The electrophotographic-type image forming apparatus is composed of an output engine for charging a photoconductor, selectively exposing the charged photoconductor to form an electrostatic latent image while scanning the charged photoconductor, and feeding a developer to the electrostatic latent image so as to develop it, and a controller for converting image data received from an external or other component to printing data consisting of data sets continuing in a main scanning direction of the output engine and inputting the image data into the output engine for image output.
The output engine applies a laser beam to the photoconductor to lower its potential, so that toner is adsorbed and hence a toner image is developed. Accordingly, nominal resolution of the output engine is determined by the diameter of a laser beam which exposes the photoconductor. However, while the resolution in a sub scanning direction depends on the diameter of the laser beam which exposes the photoconductor, the resolution in the main scanning direction depends on a travel distance of a laser beam, corresponding to a time during which an applied amount of the laser beam, sufficient enough to lower the potential of the photoconductor to the level of the toner adsorption, can be secured when the focus of the laser beam moves at a specified speed on the photoconductor.
Thus, the controller of a conventional image forming apparatus converts the image data to printing data having the nominal resolution of the output engine with respect to the sub scanning direction and having upper limit resolution with respect to the main scanning direction.
More specifically, the output engine attempts to apply a laser beam in compliance with high-definition data in the main scanning direction to be inputted and to develop dots with definition higher than the nominal resolution. However, independent dots of high definition cannot secure an enough application amount even when the laser beam is applied, which causes insufficient attachment of the toner, resulting in substantial failure of development.
In the field of image forming apparatuses, a technology is publicly known, in which the number of dots to be outputted based on the printing data is counted by a dot counter to estimate the consumption of toner.
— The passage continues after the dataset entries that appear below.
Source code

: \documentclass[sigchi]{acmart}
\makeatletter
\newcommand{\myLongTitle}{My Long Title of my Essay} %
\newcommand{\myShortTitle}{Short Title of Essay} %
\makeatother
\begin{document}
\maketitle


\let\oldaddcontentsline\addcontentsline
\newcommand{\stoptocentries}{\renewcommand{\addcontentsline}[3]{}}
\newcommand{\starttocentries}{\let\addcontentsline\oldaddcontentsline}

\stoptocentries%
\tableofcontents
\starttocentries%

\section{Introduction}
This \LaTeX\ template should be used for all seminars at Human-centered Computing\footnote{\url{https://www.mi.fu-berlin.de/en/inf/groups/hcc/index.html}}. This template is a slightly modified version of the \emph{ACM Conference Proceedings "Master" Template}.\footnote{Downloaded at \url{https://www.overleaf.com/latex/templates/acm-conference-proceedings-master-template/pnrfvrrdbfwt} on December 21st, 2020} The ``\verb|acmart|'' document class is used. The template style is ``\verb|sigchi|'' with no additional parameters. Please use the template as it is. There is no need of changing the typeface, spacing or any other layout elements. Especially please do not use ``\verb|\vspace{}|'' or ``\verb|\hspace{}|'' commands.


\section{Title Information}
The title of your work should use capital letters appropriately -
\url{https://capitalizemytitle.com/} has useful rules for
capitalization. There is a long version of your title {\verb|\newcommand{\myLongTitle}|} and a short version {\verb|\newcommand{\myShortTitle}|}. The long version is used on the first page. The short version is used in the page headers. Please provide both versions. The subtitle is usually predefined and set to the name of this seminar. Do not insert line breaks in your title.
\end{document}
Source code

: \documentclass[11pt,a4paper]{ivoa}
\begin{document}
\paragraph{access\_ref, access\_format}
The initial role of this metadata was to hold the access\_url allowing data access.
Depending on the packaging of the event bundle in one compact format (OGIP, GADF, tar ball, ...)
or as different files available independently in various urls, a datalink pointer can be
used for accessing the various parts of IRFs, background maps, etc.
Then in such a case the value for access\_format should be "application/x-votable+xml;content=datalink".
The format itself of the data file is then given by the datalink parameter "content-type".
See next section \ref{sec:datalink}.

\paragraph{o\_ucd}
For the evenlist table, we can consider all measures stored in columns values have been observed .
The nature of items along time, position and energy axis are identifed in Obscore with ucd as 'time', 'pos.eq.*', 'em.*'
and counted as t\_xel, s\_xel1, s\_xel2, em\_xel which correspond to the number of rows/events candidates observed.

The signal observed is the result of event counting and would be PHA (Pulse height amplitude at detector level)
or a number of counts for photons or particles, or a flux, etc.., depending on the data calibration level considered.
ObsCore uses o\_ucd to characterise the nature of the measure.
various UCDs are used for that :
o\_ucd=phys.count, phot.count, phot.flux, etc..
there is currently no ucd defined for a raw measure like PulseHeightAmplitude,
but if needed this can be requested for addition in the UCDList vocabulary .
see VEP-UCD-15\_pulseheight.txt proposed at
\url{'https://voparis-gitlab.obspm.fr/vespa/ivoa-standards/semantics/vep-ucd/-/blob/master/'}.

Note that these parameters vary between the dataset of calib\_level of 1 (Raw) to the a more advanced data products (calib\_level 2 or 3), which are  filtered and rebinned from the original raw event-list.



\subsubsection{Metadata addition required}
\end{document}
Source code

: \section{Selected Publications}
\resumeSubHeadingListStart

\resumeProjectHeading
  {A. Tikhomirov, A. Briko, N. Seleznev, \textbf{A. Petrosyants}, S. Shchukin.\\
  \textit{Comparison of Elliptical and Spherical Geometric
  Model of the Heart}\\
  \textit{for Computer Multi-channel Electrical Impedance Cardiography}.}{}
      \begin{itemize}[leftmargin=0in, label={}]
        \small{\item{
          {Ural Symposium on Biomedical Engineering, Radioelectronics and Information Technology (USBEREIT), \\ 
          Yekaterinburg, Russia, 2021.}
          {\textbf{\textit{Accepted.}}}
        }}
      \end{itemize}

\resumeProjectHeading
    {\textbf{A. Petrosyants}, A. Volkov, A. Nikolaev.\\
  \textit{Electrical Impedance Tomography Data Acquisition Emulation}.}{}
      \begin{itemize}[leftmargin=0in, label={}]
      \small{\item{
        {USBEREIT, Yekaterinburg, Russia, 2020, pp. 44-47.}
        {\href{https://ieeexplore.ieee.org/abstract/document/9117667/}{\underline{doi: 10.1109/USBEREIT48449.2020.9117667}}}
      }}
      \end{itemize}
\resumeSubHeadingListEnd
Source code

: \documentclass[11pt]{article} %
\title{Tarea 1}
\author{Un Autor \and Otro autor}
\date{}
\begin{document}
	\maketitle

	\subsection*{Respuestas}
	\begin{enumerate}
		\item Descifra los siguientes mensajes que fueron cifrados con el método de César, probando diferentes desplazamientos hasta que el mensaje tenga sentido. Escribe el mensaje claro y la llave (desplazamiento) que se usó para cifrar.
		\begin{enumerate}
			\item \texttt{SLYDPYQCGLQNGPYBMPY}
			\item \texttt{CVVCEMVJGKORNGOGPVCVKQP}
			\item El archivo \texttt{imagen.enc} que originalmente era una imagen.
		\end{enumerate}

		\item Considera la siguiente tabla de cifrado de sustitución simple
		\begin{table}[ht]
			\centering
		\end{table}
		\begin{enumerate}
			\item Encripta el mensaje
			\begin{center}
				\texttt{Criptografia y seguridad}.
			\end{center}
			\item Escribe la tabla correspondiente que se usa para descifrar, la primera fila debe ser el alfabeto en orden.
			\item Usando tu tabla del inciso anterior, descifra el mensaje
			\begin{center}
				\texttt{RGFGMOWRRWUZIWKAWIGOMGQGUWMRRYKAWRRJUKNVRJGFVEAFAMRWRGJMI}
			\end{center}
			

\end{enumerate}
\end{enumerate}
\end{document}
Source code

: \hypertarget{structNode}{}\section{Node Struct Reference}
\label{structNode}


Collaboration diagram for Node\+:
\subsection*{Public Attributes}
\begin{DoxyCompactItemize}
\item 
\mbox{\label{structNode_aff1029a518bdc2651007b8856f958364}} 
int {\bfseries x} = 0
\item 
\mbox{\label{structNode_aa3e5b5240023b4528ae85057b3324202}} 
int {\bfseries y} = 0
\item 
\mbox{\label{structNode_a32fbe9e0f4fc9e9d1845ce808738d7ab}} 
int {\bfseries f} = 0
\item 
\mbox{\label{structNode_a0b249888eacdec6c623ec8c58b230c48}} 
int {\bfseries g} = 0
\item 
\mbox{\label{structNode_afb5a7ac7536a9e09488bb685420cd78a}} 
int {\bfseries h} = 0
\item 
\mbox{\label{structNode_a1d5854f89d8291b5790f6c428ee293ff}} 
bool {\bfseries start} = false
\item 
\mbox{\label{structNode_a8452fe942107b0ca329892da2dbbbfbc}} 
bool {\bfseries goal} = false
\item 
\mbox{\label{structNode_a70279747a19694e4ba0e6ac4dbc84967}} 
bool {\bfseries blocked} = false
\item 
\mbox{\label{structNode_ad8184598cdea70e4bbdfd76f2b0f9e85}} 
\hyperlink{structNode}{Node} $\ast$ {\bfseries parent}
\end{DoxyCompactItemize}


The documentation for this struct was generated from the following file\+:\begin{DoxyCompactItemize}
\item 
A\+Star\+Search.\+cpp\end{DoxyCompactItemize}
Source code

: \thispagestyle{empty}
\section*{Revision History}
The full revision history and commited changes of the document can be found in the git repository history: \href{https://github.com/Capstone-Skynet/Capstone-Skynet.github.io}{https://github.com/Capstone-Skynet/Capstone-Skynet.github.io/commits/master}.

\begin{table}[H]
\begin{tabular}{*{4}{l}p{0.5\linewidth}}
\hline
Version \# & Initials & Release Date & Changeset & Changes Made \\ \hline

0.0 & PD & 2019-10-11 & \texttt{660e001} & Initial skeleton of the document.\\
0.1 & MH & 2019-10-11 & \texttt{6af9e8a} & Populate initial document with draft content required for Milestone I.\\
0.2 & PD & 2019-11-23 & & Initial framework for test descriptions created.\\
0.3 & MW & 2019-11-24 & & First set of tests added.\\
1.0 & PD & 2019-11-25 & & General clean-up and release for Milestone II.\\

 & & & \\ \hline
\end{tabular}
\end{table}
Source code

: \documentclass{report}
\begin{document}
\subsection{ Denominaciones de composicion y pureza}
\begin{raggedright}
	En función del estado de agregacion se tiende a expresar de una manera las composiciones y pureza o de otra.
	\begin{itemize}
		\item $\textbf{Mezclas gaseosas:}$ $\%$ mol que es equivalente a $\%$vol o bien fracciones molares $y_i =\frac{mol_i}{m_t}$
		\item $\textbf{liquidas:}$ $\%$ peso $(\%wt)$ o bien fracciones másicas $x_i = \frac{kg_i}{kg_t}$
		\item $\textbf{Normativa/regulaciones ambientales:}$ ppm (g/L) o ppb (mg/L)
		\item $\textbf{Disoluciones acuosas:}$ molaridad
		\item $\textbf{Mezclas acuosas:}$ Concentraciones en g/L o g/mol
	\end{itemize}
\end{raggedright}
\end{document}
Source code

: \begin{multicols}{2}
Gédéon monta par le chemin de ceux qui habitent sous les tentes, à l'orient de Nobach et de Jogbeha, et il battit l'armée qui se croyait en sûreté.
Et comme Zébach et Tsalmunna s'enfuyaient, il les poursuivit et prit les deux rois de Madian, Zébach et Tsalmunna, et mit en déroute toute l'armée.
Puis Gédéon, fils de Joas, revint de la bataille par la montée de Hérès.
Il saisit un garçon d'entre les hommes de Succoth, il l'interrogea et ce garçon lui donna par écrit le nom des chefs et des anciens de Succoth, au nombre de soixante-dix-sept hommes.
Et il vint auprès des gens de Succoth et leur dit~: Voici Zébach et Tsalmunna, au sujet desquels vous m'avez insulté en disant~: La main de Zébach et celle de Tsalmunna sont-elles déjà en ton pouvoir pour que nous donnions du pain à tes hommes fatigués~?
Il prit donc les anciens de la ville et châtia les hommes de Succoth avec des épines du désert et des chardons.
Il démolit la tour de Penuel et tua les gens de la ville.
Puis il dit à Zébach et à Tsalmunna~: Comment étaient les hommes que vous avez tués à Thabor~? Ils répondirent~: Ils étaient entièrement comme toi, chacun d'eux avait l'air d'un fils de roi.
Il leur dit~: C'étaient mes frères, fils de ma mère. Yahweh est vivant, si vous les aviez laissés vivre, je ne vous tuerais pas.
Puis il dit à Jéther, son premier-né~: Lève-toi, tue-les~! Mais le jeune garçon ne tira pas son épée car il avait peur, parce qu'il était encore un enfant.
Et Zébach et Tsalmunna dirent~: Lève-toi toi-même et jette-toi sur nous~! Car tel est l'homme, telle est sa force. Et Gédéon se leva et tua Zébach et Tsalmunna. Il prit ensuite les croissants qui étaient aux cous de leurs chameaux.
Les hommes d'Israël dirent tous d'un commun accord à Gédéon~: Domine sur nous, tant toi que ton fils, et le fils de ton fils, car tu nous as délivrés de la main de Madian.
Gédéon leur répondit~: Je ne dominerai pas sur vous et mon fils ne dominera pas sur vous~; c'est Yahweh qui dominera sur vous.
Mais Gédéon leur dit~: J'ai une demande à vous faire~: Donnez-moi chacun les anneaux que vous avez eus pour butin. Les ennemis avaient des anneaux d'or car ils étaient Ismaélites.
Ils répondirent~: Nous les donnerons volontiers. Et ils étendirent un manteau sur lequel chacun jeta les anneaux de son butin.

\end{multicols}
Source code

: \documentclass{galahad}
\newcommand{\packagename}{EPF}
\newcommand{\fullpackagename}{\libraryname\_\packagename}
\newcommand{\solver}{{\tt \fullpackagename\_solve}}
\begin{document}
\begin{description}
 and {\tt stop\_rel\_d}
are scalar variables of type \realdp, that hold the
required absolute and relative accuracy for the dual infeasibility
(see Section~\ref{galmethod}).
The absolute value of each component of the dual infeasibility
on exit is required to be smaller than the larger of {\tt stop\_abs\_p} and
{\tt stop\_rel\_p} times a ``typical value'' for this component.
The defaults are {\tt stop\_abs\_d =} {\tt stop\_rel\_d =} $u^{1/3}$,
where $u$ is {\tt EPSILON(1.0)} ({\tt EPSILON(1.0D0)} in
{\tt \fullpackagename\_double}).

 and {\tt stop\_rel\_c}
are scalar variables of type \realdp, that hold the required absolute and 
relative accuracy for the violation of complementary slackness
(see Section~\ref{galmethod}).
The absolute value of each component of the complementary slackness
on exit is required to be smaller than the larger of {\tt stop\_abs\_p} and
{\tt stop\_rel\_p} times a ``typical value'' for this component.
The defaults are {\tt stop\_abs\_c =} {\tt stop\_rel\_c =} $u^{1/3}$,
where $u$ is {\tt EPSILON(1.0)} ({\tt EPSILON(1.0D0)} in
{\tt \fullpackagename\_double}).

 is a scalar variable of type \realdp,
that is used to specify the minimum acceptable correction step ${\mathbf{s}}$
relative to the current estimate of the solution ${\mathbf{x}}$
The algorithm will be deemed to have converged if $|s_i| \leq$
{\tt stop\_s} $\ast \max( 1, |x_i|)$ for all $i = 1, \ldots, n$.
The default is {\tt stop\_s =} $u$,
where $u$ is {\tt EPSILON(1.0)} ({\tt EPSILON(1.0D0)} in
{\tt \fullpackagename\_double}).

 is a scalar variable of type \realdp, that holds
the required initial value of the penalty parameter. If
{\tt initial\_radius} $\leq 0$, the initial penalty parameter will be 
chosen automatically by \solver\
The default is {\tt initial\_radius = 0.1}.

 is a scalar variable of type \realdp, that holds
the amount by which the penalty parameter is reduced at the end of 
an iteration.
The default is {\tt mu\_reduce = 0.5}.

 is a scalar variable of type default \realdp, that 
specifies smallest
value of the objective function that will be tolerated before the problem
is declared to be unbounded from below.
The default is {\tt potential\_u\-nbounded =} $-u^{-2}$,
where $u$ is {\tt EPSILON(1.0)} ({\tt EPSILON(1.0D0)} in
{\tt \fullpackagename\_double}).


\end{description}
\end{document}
When a conventional image forming apparatus outputs, in the main scanning direction, an image containing a number of small independent dots which cannot be developed by their output engines, the toner consumption estimated based on an integrated value from the dot counter sometimes becomes larger than actual toner consumption, and thereby issues a toner empty alert regardless of the presence of enough remaining toner.
Disclosed in JP 2001-147563 A and US 2005/0025509 A1 is a technology in which a patch image is formed so as to check the concentration of developed toner by a sensor so that laser beam outputs are adjusted and corrected in order to correct changes in image concentration attributed to changes in laser output caused by contamination.
Disclosed in JP 2005-43617 A is a technology in which a patch pattern is outputted so as to check the concentration of developed toner by a sensor and to correct printing data in order to achieve appropriate tone reproduction.
Although these technologies increase the accuracy in estimation of toner consumption in halftone, they cannot eliminate estimation error in toner consumption caused by inability to develop the aforementioned fine dots.